:: AIM OF THE EXERCISE ::
Lines with the word "local" are the ones wanted. Copy each of them from the entries below.

:: SUPPLIED MATERIAL ::
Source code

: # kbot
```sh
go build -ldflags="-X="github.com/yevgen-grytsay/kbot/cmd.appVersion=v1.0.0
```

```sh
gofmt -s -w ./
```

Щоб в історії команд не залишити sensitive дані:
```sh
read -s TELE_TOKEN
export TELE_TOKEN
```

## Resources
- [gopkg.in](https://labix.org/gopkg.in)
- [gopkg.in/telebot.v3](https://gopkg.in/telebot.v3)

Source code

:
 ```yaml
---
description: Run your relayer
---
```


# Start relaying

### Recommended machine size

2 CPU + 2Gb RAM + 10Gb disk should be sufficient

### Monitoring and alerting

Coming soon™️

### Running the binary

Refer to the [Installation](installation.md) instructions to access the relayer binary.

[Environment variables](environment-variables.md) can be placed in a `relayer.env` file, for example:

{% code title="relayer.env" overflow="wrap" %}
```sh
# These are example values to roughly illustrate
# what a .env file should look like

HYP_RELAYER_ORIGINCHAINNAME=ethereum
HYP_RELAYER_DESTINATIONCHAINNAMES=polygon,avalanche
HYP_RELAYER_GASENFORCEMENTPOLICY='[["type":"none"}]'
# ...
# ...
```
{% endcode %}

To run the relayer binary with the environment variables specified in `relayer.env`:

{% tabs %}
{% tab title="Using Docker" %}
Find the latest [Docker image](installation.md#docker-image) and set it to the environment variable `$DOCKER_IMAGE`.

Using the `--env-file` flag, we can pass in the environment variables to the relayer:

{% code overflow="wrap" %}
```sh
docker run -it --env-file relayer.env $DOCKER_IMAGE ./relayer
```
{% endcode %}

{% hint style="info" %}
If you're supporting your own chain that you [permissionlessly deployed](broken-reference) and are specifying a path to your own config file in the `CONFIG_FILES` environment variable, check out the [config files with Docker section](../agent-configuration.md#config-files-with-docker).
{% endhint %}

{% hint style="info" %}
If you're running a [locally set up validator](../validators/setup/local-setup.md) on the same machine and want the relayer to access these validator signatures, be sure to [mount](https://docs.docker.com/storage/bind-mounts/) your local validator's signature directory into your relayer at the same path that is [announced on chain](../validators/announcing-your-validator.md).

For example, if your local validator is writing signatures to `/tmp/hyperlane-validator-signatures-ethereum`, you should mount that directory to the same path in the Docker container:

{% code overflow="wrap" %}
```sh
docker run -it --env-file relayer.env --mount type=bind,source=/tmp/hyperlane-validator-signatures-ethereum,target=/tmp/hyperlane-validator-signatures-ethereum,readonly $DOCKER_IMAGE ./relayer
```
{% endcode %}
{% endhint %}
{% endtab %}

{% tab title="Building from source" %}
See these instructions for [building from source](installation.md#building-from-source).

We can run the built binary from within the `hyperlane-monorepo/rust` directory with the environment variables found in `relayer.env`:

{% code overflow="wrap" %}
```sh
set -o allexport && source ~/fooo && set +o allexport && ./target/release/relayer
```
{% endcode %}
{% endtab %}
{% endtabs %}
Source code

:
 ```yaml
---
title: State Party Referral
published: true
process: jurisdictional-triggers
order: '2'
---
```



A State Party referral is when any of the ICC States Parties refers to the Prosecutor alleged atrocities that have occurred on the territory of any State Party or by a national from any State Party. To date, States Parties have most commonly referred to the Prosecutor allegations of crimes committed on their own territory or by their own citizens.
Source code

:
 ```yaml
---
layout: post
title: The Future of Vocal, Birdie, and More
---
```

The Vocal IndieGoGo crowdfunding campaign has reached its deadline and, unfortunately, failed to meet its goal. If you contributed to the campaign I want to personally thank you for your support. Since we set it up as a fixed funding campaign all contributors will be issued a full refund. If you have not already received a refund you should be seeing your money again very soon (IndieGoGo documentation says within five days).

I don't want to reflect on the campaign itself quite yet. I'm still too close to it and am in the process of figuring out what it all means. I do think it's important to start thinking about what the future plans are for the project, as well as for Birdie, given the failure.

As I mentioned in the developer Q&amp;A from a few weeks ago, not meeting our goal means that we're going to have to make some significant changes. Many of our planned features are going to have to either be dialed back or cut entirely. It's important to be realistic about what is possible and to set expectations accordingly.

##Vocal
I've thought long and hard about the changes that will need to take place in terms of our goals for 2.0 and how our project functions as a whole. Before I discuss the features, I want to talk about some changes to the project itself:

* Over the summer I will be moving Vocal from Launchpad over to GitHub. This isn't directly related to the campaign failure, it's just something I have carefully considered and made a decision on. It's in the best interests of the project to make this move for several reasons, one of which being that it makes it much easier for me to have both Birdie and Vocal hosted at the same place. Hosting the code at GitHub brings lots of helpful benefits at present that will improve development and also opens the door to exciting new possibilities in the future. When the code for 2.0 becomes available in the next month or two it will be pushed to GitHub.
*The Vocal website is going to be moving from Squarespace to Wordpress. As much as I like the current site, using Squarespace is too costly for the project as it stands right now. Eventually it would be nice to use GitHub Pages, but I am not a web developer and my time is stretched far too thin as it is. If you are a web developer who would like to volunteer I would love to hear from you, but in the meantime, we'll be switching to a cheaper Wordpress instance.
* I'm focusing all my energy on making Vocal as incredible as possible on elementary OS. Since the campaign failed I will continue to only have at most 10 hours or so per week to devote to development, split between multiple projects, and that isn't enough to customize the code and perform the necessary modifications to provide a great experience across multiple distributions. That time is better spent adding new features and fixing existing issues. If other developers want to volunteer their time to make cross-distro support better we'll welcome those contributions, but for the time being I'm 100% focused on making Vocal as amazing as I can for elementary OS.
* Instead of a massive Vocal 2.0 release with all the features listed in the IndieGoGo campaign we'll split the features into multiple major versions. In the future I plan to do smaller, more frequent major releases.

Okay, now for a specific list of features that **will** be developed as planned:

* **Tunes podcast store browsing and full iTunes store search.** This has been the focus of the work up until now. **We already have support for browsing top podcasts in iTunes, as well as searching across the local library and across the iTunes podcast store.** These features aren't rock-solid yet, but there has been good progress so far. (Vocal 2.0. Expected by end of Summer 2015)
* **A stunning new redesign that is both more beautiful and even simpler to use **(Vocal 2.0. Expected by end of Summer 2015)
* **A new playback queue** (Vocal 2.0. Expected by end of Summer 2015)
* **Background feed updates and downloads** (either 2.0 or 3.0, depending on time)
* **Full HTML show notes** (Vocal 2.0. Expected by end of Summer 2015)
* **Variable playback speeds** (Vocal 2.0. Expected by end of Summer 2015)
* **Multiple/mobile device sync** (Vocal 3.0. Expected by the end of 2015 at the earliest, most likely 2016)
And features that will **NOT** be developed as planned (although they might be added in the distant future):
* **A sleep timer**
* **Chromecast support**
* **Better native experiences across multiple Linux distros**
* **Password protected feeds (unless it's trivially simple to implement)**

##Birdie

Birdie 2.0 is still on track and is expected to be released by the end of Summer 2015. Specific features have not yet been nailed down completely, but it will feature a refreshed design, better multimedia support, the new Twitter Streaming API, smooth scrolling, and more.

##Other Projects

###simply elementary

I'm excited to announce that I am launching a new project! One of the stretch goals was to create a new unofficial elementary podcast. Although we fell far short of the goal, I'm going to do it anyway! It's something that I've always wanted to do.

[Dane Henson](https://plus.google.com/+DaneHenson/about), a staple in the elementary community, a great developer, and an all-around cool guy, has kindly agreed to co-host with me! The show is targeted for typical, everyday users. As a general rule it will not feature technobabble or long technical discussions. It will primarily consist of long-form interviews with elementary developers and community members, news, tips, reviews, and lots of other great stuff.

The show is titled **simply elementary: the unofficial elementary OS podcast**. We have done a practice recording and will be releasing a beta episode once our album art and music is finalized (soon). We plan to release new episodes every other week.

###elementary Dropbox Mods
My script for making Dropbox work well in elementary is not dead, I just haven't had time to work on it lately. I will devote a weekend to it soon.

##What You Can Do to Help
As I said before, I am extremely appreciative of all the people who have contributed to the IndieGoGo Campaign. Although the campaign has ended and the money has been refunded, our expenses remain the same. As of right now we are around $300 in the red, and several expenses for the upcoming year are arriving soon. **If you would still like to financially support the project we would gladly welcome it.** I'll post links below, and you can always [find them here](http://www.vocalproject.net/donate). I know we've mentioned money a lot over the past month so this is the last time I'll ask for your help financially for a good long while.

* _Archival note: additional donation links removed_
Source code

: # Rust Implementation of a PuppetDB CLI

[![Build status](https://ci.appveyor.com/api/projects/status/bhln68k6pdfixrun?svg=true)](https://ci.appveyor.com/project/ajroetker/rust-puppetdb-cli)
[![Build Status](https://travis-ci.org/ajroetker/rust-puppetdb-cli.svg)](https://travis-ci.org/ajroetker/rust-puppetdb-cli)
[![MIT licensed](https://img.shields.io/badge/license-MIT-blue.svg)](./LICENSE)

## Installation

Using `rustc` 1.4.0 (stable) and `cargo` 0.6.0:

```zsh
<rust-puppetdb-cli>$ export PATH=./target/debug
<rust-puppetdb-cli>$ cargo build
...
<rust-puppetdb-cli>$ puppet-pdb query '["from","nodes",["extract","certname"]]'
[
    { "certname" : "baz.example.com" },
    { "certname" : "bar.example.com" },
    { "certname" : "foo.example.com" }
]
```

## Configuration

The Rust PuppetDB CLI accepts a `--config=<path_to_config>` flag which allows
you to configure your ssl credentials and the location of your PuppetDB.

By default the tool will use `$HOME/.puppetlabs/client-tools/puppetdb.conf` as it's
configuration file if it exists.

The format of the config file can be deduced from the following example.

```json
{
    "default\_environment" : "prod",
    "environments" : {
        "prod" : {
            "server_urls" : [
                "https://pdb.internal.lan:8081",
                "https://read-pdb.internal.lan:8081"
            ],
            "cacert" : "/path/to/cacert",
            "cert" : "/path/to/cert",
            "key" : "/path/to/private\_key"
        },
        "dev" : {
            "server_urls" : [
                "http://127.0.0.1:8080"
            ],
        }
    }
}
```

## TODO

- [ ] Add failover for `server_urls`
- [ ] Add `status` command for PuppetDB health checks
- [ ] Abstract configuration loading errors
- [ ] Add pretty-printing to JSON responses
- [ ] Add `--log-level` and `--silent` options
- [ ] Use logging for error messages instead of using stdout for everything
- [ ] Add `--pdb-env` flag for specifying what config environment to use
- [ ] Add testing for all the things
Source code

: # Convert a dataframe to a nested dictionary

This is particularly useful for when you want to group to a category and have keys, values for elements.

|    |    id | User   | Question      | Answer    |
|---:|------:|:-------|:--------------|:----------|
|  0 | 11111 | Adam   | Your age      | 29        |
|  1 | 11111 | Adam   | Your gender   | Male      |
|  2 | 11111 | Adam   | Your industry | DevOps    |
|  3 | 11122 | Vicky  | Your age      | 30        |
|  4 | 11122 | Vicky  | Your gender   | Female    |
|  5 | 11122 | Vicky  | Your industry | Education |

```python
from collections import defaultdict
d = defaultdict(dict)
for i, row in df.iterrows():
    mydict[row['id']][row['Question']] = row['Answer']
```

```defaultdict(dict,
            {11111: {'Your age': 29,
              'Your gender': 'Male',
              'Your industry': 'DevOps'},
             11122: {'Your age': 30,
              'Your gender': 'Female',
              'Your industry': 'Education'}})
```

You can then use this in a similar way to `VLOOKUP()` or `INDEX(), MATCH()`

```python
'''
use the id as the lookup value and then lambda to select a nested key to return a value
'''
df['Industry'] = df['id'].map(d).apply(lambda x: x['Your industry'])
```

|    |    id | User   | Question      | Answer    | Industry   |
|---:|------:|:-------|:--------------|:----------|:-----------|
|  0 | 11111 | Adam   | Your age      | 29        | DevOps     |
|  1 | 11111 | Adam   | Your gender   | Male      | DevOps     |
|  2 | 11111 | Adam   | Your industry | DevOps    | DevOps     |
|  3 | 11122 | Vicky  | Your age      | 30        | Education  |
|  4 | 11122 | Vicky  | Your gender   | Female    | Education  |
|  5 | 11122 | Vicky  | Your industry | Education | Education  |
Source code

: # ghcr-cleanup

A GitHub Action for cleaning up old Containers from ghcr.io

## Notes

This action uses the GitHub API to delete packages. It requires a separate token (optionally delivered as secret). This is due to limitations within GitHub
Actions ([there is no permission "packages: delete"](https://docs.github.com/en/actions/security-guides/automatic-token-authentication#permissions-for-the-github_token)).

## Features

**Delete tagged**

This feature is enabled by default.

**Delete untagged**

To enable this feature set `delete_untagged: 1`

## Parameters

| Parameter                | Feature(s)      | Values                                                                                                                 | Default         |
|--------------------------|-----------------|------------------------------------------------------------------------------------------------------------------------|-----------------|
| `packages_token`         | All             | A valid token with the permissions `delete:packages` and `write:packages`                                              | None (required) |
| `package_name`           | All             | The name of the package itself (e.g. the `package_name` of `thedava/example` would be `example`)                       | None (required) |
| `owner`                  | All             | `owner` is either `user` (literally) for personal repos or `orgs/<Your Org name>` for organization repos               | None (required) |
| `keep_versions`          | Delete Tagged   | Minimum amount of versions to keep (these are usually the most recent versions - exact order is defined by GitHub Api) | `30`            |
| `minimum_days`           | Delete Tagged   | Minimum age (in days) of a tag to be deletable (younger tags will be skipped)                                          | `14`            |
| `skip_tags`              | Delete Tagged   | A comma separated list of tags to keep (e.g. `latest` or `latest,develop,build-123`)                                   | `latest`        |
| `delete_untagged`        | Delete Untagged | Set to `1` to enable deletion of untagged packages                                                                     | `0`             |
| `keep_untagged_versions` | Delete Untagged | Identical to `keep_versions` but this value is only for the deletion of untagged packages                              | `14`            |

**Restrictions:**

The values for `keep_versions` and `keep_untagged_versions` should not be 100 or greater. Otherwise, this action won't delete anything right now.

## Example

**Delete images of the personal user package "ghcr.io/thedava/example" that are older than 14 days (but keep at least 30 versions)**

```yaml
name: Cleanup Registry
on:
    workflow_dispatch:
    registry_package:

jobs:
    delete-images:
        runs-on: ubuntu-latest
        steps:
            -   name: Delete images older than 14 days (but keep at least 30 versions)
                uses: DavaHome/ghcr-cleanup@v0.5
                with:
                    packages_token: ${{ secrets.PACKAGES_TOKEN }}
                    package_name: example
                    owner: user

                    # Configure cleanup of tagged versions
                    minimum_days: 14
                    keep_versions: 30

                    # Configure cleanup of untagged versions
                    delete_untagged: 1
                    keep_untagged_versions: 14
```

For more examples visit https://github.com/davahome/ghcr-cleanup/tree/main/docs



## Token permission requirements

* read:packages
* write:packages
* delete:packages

:: OUTPUT FOR THIS EXERCISE ::
If you're running a [locally set up validator](../validators/setup/local-setup.md) on the same machine and want the relayer to access these validator signatures, be sure to [mount](https://docs.docker.com/storage/bind-mounts/) your local validator's signature directory into your relayer at the same path that is [announced on chain](../validators/announcing-your-validator.md).
For example, if your local validator is writing signatures to `/tmp/hyperlane-validator-signatures-ethereum`, you should mount that directory to the same path in the Docker container:
* **Tunes podcast store browsing and full iTunes store search.** This has been the focus of the work up until now. **We already have support for browsing top podcasts in iTunes, as well as searching across the local library and across the iTunes podcast store.** These features aren't rock-solid yet, but there has been good progress so far. (Vocal 2.0. Expected by end of Summer 2015)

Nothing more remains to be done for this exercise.